**The problem:** Find the line with "Economics'' of Kiyotaki" in the records below. Copy it and every line after it, up to and including the line with "The new classical monetary".

*** Opening of Given records ***

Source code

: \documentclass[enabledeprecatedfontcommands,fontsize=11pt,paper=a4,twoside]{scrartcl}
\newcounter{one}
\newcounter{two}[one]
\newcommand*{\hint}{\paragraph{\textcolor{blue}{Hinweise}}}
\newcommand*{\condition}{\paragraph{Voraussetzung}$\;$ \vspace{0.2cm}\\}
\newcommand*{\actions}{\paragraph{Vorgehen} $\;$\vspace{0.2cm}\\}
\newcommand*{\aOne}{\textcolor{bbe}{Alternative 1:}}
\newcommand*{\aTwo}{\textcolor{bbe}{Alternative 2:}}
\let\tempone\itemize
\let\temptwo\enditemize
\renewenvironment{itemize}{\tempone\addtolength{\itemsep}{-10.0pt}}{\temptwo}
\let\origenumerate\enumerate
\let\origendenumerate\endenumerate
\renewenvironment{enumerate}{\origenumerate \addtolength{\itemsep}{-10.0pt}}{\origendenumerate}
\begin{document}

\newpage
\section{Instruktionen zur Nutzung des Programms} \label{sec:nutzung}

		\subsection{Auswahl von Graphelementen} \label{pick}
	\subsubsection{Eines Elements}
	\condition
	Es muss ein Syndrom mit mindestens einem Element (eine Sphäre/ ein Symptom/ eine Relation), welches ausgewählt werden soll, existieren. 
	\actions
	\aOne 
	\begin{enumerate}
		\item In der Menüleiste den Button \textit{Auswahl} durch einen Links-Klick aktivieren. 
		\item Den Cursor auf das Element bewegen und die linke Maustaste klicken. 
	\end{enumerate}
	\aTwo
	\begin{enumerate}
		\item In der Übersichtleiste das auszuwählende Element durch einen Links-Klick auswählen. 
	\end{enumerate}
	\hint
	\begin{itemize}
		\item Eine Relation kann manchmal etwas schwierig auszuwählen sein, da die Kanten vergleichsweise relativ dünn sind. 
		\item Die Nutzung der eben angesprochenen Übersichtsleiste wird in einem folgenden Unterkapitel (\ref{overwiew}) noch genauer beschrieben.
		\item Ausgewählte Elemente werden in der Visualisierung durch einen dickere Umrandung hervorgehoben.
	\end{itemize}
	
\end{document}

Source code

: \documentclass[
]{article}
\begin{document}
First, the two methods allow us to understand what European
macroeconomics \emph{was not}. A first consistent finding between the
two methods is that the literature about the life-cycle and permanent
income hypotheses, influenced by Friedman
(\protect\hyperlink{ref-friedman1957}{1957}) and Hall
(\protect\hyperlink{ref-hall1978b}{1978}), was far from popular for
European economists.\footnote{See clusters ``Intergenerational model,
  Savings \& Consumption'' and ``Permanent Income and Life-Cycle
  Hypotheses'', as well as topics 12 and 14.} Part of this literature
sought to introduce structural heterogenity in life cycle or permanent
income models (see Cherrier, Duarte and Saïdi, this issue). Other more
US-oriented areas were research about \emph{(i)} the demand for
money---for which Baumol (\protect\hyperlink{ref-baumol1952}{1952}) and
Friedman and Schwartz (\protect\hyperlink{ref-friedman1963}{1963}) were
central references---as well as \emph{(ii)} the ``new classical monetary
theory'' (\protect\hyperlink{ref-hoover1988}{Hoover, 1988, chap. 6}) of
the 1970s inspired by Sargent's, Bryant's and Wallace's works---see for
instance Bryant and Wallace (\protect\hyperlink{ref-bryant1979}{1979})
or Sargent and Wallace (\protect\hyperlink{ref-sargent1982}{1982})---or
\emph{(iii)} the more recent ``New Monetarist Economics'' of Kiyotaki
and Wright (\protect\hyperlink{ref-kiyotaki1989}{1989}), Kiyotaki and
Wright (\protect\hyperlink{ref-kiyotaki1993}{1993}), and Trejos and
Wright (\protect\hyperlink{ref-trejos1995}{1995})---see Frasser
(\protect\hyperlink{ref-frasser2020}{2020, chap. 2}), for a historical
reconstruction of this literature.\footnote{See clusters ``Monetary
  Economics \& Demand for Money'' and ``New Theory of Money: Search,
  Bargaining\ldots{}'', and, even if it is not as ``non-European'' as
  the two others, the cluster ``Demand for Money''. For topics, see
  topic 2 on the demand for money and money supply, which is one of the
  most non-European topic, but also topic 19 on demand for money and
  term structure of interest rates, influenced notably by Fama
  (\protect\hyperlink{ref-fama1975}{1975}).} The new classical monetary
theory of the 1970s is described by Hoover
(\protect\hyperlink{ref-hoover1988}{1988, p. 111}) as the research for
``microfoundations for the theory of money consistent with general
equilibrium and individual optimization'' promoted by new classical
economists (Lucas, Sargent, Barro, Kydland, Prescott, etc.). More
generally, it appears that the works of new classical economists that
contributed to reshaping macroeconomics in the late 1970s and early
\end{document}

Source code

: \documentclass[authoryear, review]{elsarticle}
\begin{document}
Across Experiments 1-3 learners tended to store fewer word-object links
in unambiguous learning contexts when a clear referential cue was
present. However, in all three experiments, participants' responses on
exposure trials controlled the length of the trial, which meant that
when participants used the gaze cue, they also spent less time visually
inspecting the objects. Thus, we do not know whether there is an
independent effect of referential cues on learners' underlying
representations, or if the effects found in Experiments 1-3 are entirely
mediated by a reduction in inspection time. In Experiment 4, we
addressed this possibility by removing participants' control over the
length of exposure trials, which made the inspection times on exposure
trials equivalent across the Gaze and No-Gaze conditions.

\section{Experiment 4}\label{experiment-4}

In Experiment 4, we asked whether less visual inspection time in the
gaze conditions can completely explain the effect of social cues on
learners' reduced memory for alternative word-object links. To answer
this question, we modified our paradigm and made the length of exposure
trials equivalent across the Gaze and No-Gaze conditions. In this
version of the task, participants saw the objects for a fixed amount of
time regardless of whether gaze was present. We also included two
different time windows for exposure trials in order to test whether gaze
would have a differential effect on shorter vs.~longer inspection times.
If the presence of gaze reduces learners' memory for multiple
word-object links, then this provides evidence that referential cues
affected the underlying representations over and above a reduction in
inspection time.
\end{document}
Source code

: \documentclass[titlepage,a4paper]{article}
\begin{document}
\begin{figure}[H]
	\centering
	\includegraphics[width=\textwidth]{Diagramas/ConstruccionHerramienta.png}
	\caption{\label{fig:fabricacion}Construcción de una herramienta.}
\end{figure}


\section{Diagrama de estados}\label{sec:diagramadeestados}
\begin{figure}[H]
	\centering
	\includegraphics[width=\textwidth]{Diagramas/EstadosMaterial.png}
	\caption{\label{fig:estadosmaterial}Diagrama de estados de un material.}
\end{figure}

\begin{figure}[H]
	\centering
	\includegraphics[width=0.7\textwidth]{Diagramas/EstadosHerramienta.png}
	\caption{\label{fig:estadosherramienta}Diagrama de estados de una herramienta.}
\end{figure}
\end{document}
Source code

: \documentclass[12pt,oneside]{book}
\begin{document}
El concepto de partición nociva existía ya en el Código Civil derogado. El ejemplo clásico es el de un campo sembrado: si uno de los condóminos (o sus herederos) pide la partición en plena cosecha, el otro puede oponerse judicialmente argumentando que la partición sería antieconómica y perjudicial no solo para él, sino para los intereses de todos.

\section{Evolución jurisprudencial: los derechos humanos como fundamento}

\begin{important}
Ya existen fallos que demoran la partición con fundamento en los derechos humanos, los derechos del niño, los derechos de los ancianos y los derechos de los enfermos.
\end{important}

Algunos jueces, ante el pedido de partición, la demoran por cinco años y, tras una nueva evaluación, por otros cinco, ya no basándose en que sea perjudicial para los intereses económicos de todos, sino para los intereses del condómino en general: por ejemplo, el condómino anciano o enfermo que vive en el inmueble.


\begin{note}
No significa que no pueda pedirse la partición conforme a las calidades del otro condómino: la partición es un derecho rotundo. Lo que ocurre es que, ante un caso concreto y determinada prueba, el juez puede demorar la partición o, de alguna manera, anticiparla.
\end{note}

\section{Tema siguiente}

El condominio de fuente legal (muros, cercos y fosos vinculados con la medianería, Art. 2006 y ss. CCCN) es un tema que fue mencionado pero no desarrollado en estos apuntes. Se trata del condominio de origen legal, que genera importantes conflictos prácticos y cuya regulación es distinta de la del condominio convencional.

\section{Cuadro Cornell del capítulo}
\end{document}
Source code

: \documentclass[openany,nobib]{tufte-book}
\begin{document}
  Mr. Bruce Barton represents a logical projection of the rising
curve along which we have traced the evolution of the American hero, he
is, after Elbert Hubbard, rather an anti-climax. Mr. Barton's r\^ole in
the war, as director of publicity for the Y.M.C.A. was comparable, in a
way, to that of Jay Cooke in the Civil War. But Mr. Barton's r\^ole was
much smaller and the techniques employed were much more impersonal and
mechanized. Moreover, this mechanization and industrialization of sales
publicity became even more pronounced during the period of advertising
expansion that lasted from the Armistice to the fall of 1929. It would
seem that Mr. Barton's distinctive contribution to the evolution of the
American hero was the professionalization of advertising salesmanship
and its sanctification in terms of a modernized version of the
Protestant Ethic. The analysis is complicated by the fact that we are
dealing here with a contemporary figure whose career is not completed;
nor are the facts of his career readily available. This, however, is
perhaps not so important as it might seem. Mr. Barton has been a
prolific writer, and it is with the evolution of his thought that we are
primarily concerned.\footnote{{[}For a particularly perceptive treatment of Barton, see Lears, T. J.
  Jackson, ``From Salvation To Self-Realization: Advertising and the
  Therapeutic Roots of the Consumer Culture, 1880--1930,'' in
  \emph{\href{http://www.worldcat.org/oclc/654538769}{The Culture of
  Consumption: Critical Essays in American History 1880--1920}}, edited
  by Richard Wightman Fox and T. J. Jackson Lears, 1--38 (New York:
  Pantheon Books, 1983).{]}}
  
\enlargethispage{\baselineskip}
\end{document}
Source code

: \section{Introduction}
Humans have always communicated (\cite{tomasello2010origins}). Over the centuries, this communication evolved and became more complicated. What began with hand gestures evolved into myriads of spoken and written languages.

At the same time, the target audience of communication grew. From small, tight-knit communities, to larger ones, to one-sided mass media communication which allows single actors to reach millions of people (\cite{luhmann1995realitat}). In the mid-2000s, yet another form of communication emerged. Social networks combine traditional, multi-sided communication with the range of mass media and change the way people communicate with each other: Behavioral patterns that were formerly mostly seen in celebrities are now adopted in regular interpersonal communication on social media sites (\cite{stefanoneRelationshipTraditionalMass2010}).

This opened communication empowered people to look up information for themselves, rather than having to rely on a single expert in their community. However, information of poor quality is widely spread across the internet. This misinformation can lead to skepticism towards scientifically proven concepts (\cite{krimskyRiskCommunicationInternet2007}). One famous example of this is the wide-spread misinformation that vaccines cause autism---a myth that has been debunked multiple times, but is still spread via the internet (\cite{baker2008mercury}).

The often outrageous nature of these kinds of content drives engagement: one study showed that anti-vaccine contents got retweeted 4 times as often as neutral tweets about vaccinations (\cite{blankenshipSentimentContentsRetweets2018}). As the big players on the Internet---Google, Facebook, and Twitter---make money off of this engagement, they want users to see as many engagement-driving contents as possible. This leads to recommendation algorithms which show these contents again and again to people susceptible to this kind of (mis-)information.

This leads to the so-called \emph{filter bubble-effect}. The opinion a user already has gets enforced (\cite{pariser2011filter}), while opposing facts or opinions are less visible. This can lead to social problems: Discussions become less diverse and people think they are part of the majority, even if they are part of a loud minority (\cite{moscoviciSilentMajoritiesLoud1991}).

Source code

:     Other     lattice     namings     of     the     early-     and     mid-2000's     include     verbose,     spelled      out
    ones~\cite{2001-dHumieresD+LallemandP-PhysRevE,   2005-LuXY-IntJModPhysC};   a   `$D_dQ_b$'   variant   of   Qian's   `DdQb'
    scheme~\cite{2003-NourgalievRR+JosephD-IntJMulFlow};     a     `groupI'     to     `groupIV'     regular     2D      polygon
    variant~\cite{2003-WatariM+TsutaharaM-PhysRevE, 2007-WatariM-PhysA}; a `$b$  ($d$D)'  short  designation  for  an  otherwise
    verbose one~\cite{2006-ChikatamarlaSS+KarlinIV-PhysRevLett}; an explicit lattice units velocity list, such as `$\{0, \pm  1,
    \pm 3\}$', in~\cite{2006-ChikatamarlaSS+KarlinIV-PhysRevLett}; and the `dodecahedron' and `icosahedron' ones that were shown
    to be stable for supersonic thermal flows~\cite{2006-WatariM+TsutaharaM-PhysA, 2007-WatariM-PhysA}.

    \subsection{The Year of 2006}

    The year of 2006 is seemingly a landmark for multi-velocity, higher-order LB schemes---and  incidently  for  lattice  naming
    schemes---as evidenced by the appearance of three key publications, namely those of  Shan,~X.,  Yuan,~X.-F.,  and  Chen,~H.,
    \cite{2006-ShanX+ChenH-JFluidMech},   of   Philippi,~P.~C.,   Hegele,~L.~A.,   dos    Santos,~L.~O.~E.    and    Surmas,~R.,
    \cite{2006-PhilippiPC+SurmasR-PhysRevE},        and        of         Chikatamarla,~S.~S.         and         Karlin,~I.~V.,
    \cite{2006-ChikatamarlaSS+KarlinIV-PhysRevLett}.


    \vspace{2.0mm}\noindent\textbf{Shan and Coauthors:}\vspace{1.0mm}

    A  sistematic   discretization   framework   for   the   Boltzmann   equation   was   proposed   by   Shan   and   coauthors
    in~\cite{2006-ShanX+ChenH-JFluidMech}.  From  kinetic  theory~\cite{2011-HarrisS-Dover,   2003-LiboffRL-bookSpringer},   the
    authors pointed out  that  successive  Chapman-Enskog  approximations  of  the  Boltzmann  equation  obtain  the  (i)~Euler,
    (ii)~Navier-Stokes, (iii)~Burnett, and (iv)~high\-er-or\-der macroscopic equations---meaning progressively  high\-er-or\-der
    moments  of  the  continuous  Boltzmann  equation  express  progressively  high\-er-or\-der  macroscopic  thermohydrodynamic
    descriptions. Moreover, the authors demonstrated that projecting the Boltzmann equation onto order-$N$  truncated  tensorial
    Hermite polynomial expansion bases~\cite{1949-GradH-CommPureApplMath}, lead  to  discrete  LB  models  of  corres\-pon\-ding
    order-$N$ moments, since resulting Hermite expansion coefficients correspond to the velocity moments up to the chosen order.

*** Close of Given records ***

**Answer to this exercise:**
\emph{(iii)} the more recent ``New Monetarist Economics'' of Kiyotaki
and Wright (\protect\hyperlink{ref-kiyotaki1989}{1989}), Kiyotaki and
Wright (\protect\hyperlink{ref-kiyotaki1993}{1993}), and Trejos and
Wright (\protect\hyperlink{ref-trejos1995}{1995})---see Frasser
(\protect\hyperlink{ref-frasser2020}{2020, chap. 2}), for a historical
reconstruction of this literature.\footnote{See clusters ``Monetary
  Economics \& Demand for Money'' and ``New Theory of Money: Search,
  Bargaining\ldots{}'', and, even if it is not as ``non-European'' as
  the two others, the cluster ``Demand for Money''. For topics, see
  topic 2 on the demand for money and money supply, which is one of the
  most non-European topic, but also topic 19 on demand for money and
  term structure of interest rates, influenced notably by Fama
  (\protect\hyperlink{ref-fama1975}{1975}).} The new classical monetary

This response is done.